In response to comments on my post about MTEST that said, “People should use open source tools instead,” I can only reply, “If some people can’t afford cheap, what makes you think that everyone can afford free?” I’m a big fan of Python, NumPy, SciPy, matplotlib, and everything else, but they have their costs too — costs that scientists with deadlines often can’t afford to pay. If someone wants to give me a grant to go and measure how productive different kinds of scientists are using different combinations of open and closed source software, you know how to reach me…
Come on, Greg, you know this is a gross simplification. I actually believe that you are trolling purposely hear. Yes there are plenty of problems with Python, scipy, … But the alternatives have problem too.

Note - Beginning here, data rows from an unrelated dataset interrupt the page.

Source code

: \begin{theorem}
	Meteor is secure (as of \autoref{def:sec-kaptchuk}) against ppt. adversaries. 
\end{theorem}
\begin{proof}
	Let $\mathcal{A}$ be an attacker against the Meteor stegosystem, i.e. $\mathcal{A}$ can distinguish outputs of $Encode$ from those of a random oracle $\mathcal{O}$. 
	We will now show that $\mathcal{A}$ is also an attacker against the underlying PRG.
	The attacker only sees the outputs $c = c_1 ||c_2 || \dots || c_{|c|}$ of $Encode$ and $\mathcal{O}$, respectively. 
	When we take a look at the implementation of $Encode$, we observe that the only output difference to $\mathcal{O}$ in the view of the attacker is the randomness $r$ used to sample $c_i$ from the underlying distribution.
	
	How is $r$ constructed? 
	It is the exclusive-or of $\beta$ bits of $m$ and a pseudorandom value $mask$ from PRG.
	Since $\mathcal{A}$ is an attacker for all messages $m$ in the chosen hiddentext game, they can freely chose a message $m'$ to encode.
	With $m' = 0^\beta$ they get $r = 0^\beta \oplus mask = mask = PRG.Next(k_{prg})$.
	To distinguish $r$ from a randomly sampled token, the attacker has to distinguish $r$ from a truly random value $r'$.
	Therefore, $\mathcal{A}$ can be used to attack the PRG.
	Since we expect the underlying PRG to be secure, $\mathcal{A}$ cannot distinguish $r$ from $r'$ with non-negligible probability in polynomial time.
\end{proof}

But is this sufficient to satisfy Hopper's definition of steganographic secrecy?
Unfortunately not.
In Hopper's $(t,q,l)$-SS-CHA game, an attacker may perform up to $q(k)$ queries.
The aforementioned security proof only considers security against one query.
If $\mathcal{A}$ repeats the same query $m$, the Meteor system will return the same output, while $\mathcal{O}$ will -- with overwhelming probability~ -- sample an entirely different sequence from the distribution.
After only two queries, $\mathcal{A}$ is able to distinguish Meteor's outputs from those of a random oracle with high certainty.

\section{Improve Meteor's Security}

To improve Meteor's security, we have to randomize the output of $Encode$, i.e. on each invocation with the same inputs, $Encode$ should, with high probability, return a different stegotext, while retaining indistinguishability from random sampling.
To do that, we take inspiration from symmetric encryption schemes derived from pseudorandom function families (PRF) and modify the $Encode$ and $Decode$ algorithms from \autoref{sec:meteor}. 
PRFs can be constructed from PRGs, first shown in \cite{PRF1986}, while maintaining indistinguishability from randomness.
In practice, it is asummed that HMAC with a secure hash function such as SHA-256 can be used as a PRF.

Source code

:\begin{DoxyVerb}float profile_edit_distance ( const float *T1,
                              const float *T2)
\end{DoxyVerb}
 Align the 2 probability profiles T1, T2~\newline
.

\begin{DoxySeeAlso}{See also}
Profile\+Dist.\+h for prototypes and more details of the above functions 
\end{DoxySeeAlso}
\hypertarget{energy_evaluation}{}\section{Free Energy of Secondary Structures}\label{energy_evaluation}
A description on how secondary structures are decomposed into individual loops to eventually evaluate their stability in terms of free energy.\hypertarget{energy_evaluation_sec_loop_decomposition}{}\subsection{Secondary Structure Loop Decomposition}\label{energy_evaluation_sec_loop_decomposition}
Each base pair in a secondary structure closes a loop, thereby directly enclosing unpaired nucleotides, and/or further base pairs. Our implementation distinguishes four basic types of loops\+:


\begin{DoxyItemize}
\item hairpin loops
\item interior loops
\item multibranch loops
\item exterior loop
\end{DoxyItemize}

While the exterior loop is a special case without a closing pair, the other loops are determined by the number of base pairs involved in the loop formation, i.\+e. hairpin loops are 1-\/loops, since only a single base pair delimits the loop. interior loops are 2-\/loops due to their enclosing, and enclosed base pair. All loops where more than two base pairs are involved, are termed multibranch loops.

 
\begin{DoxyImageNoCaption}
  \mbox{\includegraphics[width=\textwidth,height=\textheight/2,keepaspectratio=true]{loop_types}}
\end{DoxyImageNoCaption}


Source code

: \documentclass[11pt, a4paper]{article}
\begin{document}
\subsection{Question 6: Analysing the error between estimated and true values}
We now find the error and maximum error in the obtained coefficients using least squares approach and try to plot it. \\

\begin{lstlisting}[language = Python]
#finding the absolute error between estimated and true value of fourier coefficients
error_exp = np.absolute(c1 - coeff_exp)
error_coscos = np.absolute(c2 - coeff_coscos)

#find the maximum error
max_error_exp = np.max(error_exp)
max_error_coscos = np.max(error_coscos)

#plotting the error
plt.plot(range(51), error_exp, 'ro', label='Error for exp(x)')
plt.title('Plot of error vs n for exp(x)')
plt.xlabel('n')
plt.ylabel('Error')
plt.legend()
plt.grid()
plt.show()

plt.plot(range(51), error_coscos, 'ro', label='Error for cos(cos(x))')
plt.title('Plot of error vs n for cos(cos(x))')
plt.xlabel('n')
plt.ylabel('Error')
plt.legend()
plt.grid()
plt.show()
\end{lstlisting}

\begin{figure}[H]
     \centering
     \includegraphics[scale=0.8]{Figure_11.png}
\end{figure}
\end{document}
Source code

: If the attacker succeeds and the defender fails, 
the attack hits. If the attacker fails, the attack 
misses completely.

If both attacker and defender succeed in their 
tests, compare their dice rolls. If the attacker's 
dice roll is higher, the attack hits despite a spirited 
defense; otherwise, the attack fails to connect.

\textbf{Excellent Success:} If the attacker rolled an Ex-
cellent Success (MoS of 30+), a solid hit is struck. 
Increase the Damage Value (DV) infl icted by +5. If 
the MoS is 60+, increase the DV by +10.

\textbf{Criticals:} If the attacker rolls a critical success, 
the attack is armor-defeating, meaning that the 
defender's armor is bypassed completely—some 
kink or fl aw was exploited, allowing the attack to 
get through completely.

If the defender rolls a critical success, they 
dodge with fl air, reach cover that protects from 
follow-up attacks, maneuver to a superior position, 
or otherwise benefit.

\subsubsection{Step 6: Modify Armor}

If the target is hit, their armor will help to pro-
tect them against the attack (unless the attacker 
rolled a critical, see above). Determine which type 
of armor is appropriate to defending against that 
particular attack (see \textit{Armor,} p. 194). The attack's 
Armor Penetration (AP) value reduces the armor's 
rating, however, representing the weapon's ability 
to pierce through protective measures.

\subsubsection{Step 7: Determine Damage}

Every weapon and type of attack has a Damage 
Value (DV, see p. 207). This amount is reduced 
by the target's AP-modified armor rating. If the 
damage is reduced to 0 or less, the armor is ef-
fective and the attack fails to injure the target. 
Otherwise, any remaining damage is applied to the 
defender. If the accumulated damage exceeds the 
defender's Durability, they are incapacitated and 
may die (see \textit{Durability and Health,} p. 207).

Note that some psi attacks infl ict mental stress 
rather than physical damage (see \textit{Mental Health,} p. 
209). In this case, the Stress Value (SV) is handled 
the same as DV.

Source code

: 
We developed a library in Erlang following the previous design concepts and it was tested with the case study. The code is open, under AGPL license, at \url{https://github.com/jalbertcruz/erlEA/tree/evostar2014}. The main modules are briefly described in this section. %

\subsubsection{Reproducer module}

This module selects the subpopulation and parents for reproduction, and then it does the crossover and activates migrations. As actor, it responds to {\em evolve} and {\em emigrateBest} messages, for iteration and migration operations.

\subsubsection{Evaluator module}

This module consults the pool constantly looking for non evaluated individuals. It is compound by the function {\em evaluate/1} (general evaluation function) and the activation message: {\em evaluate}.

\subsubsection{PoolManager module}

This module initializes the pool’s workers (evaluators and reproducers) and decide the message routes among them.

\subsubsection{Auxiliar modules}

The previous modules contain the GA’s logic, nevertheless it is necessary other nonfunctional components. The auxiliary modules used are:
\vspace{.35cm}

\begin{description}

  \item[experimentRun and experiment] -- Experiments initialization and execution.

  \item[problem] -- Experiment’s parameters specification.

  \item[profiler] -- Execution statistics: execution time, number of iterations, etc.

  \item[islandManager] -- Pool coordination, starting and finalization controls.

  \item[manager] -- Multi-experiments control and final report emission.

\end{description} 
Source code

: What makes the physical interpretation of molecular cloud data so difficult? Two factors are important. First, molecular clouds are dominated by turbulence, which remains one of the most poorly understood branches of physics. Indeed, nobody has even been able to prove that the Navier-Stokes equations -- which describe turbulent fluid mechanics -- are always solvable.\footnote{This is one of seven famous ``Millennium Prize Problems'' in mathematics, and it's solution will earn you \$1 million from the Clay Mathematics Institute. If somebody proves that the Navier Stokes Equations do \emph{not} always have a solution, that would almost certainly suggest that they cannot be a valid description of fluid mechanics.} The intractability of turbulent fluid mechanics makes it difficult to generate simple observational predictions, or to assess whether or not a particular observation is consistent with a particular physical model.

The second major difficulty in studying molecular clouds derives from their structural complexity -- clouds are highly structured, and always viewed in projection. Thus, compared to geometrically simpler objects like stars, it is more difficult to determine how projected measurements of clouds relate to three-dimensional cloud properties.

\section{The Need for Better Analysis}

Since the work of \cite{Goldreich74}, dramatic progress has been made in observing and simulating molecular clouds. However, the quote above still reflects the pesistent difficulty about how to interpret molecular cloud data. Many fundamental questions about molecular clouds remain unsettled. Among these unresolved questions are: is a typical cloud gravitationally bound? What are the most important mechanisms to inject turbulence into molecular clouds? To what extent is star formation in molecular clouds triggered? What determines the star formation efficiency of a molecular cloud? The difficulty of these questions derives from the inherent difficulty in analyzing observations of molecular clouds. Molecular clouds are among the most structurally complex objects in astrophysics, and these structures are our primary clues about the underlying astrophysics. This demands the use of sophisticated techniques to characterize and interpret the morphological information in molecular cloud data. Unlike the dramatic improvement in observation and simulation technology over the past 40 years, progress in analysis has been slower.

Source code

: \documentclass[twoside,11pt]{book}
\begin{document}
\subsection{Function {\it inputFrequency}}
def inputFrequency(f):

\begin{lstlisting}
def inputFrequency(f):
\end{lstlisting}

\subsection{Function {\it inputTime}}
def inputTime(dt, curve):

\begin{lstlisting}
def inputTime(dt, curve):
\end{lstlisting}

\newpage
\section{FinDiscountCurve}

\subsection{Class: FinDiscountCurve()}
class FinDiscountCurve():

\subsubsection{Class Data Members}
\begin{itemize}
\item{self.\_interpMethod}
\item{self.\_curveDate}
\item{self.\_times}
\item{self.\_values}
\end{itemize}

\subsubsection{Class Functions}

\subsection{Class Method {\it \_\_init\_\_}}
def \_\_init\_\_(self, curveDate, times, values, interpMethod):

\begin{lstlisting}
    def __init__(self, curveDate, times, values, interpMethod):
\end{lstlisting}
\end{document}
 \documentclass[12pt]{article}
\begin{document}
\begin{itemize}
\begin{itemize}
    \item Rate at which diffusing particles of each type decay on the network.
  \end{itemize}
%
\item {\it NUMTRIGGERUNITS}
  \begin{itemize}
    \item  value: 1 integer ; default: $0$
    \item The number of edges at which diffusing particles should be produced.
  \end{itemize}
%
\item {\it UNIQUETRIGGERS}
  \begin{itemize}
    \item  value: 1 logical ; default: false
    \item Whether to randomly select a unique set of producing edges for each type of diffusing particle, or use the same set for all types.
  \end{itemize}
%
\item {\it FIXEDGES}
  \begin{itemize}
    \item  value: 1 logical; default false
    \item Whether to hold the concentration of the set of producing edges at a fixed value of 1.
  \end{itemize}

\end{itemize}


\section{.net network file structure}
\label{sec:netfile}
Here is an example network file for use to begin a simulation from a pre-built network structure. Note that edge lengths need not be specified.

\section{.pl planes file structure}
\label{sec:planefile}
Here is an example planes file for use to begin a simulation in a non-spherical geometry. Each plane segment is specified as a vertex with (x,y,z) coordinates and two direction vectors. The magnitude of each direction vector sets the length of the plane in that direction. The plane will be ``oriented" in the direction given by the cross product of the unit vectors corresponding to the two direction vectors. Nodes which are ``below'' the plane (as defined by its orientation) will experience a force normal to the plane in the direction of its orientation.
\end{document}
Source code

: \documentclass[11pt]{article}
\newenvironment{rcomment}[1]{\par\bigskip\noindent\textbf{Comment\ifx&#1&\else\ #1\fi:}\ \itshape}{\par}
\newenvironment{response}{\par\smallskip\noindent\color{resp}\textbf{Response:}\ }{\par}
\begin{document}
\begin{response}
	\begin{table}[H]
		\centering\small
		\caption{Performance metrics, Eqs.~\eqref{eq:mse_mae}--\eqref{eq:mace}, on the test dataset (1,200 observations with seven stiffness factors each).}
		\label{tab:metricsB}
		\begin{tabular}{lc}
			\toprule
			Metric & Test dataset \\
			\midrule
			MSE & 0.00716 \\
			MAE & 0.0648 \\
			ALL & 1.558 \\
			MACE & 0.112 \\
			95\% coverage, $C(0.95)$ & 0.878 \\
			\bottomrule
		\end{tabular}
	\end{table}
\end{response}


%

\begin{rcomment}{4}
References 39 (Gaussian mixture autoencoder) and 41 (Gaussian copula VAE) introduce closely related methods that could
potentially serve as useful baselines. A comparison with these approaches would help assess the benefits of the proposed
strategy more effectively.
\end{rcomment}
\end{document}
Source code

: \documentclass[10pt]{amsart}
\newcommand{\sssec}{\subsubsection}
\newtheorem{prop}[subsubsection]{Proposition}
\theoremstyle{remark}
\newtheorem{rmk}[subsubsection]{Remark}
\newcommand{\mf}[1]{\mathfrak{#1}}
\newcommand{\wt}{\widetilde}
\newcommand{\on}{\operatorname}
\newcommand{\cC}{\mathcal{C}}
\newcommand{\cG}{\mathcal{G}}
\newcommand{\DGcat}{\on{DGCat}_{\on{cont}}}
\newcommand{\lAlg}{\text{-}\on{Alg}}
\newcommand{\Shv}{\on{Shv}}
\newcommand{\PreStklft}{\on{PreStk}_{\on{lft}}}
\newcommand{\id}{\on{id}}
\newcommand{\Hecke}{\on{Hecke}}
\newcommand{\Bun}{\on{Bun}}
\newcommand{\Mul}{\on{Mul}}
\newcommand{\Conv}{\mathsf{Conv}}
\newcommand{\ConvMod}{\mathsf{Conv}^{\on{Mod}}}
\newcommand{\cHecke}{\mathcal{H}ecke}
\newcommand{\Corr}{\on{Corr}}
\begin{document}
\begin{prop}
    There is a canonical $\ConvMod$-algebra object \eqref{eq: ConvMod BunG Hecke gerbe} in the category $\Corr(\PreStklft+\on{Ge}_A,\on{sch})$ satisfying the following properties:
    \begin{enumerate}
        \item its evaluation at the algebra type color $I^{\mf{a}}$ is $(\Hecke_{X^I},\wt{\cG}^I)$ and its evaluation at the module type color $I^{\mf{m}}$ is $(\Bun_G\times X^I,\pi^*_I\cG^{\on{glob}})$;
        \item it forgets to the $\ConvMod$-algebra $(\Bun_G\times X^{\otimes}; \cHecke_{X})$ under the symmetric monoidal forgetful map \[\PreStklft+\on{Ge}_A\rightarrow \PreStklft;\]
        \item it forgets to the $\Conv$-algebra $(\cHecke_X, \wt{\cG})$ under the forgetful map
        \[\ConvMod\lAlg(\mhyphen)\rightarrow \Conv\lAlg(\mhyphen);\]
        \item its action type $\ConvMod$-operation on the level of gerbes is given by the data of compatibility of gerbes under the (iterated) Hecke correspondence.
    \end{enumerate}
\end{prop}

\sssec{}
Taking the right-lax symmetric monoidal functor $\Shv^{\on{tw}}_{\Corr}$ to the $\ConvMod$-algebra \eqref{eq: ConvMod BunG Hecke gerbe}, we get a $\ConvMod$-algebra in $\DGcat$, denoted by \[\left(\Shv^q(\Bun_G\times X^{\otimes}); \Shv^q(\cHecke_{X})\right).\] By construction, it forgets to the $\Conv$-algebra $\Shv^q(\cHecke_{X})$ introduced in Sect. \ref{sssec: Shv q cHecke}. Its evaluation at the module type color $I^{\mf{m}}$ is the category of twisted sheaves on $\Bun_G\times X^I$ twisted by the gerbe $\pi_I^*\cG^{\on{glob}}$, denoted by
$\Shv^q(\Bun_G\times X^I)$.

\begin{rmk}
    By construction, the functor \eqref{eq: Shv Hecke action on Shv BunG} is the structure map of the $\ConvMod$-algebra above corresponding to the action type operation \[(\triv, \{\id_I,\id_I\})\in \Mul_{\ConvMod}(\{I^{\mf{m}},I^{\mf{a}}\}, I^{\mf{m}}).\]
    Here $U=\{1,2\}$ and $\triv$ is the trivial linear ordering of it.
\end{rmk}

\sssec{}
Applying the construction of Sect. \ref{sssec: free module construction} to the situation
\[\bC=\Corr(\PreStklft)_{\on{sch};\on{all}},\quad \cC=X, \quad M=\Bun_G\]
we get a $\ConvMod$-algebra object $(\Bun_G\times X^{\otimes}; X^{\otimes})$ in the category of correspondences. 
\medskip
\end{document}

For instance, rolling out quickly code written without tests and or a distribution mechanism yields unreproducible results and as a consequence as a huge cost. Unless the journals and funding agencies don’t care about reproducibility, which is unfortunately often the case. However, I wonder why we call these practices science.
Not to say that commercial products are not rapidly improving in these regards, but it is unfair to claim that the hidden cost with the various open source tools is always larger than the one with market-leading commercial solutions.
I didn’t say that the hidden cost of open source is always larger than that of “market-leading commercial solutions”. The fact is, I don’t know, and I don’t believe anyone else does either: we simply don’t have data on how much time scientists (and other people) spend wrestling with installation, configuration, poor documentation, bugs, etc., in either category of software versus how much time they spend using it to do things they consider productive.
What hapens when you move to a university or dept. that doesn’t have a matlab license? I try to avoid depending on software that I won’t have access to in the future.
On my operating systems (mac os & ubuntu), python is much easier to install than any of the closed-source alternatives (even with a site license).
I have no direct experience with Windows, but none of my students complained about installing Python after I pointed them to distributions like enthought [which is a commercial product, btw] or python(x,y).
I agree completely that getting something for $0 is not always preferable, except that my main point has little to do with money. For the purpose of science, I’m far more interested in the “open” part than the “without cost” part. If we can reduce financial barriers to entry (for people who have little money but lots of time to invest), wonderful, but I’m also hoping that more companies like Enthought pop up to provide training, support, packaging, and custom industrial development based around open source scientific tools. As I understand it, they’re doing quite a lot of business, and my limited experience with EPD has been fantastic; I imagine it will only get better.
I’m not debating that MATLAB fills a niche, and fills it pretty well. Nor am I against paying for software, or using it if it’s closed source (I’m considering shelling out for a licensed copy of the Intel Math Kernel Library to link against NumPy). What I am saying is that the more of the code that drives scientific analyses that anyone can independently inspect, the better for the entire scientific enterprise.
David Joyner and William Stein make a pretty good case to their fellow mathematicians as to why they should be uneasy about papers that rely on closed tools, and I think an analogous case can be made for scientific computing of all sorts.
I can only say That I feel very productive on Linux using Python (and all the batteries not included), R, Sage, etc.
I’ve been away from closed-source software for so long that if I had to move to a closed-source tool set, my productivity would drop to almost zero. But that only means You will alway be more productivity with the tools you are familiar with.
When it comes to reproducibility, I am convinced that my Python or R codes are definetly more reproducible than Matlab or Mathematica, considering that people who don’t (or won’t) have a license for these softwares cannot reproduce my work. Reproducibility, however, has a very poor track record in Science. Reproducibility has more to do with changing the culture about how we publish results than with the license of the software used.
I work for a government research organisation. I try to use python based, free open source tools for my work when I can, but it’s not always the cheapest way overall to get a result. Let me list some of the additional costs:
1. Can’t leverage existing IDL code to write programs faster.
2. Can’t draw on many other people’s experience when I am stuck as they are almost all fortran, IDL or Matlab people.
3. Other people can’t reuse my scripts, or debug them while I am on leave.
3. To work with others in my group I need to maintain proficiency in IDL, as well as the python toolchain.
n.
4. The tools are still quite fragmented. It’s time consuming to set up a python based environment that can do the data processing, analysis, plotting and image processing I can do with existing IDL scripts.
5. Not every package is mature. I’ve been burned a few times with third party python packages that are just not stable enough to use for jobs that need to be automated.
6. There are multiple competing tools. Some atmospheric scientists prefer CDAT. Others like the python interface to NCL. Me I prefer scipy+netcdf4+matplotlib. This fragmentation increases the costs associated with being one of a small number of users in a workgroup or field.
7. If anyone wants to reproduce what I’ve done, they will more often than not use their tool of choice. In this case documenting algorithms and details is the main thing.
So there are real costs – mostly in time and problem-solving energy. I tend to think the benefits outweigh the costs in the long run, but very frequently in science the short term is what matters.
Every time I drop implementing something in python and write it in IDL because it’s easier/quicker/more reliable, I feel a little disappointed, and this happens more often than I’d like.